What the exercise asks: Every line of the entries below that mentions "txtvers" is to be copied out.

..............................

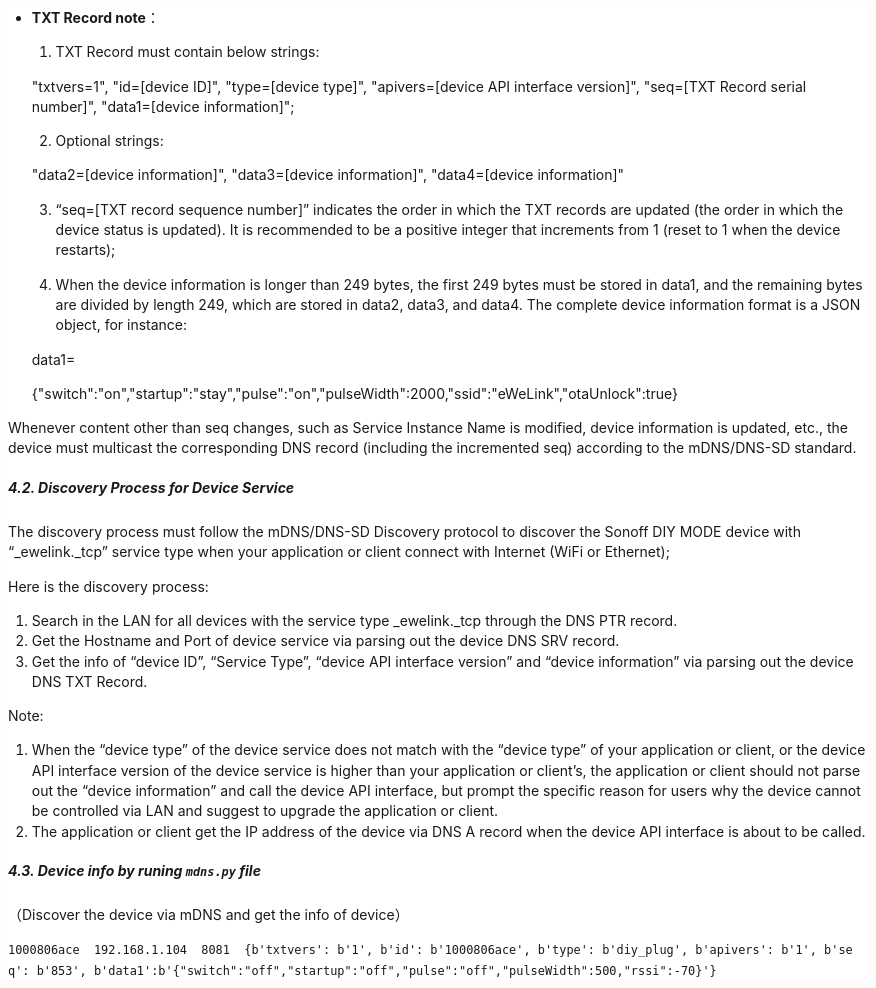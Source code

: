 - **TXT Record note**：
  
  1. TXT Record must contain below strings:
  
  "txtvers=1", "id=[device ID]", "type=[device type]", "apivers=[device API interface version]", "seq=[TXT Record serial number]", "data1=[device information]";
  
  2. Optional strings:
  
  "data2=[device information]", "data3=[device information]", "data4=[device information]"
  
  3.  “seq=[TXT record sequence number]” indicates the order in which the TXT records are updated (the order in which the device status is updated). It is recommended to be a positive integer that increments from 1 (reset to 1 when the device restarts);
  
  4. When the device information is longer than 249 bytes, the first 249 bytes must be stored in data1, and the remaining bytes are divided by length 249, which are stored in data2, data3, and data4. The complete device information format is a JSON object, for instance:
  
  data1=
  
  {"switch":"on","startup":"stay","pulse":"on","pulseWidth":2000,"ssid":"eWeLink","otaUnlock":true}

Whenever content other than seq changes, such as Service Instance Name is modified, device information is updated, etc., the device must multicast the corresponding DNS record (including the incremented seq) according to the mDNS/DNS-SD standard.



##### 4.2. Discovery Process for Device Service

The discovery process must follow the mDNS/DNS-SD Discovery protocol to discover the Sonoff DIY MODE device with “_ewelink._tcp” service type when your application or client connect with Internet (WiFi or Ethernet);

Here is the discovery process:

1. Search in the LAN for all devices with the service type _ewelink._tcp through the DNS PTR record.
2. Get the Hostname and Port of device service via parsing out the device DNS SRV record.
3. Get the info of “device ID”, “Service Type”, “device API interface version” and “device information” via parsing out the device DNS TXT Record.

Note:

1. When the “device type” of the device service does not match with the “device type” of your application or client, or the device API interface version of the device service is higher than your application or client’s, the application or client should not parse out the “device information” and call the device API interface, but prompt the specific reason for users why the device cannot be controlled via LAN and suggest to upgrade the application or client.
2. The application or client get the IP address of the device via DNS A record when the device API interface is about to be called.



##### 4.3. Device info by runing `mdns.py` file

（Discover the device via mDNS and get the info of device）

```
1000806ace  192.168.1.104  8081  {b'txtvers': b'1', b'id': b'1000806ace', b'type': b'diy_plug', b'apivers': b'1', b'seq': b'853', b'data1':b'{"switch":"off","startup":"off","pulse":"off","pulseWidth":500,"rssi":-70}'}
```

..............................

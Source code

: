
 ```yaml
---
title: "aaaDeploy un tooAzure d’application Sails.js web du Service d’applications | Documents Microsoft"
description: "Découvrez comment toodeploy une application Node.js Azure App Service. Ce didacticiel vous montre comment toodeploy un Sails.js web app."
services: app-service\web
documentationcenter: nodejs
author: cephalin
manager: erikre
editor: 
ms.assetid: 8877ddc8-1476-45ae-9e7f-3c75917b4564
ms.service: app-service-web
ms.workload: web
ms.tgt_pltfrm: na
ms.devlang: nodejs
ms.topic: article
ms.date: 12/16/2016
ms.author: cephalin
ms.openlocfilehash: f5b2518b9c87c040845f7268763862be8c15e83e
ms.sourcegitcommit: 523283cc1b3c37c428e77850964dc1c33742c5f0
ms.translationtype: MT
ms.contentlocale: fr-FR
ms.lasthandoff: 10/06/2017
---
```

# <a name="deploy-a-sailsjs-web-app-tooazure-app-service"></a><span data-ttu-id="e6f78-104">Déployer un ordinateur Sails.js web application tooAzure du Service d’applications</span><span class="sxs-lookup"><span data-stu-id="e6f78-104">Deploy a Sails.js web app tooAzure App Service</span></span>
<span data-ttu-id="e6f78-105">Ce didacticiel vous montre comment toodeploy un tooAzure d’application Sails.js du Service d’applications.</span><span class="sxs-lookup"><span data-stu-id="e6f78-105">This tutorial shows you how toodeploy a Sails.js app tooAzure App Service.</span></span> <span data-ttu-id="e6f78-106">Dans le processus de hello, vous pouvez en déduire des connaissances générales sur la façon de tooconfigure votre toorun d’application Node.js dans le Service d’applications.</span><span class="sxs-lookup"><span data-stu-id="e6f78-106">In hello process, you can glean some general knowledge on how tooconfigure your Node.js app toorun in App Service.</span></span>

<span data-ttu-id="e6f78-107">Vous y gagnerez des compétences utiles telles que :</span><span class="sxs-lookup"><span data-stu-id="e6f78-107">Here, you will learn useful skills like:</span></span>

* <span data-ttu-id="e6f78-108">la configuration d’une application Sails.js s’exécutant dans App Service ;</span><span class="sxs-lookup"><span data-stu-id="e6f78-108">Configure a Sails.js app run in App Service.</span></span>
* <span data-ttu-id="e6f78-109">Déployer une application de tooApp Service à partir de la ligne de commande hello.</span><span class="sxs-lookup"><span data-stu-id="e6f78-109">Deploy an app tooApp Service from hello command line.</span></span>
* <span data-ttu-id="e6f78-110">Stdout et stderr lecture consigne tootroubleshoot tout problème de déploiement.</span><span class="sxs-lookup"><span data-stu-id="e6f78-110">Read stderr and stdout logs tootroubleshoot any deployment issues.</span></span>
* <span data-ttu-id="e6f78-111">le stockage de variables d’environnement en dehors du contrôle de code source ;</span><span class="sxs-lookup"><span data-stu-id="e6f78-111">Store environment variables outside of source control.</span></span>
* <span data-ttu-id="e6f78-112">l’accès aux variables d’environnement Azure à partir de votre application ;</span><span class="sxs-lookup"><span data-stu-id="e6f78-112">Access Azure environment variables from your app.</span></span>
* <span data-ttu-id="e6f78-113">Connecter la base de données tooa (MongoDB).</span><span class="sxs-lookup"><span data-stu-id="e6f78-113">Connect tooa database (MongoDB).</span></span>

..............................

Solution to the exercise:
  "txtvers=1", "id=[device ID]", "type=[device type]", "apivers=[device API interface version]", "seq=[TXT Record serial number]", "data1=[device information]";
1000806ace  192.168.1.104  8081  {b'txtvers': b'1', b'id': b'1000806ace', b'type': b'diy_plug', b'apivers': b'1', b'seq': b'853', b'data1':b'{"switch":"off","startup":"off","pulse":"off","pulseWidth":500,"rssi":-70}'}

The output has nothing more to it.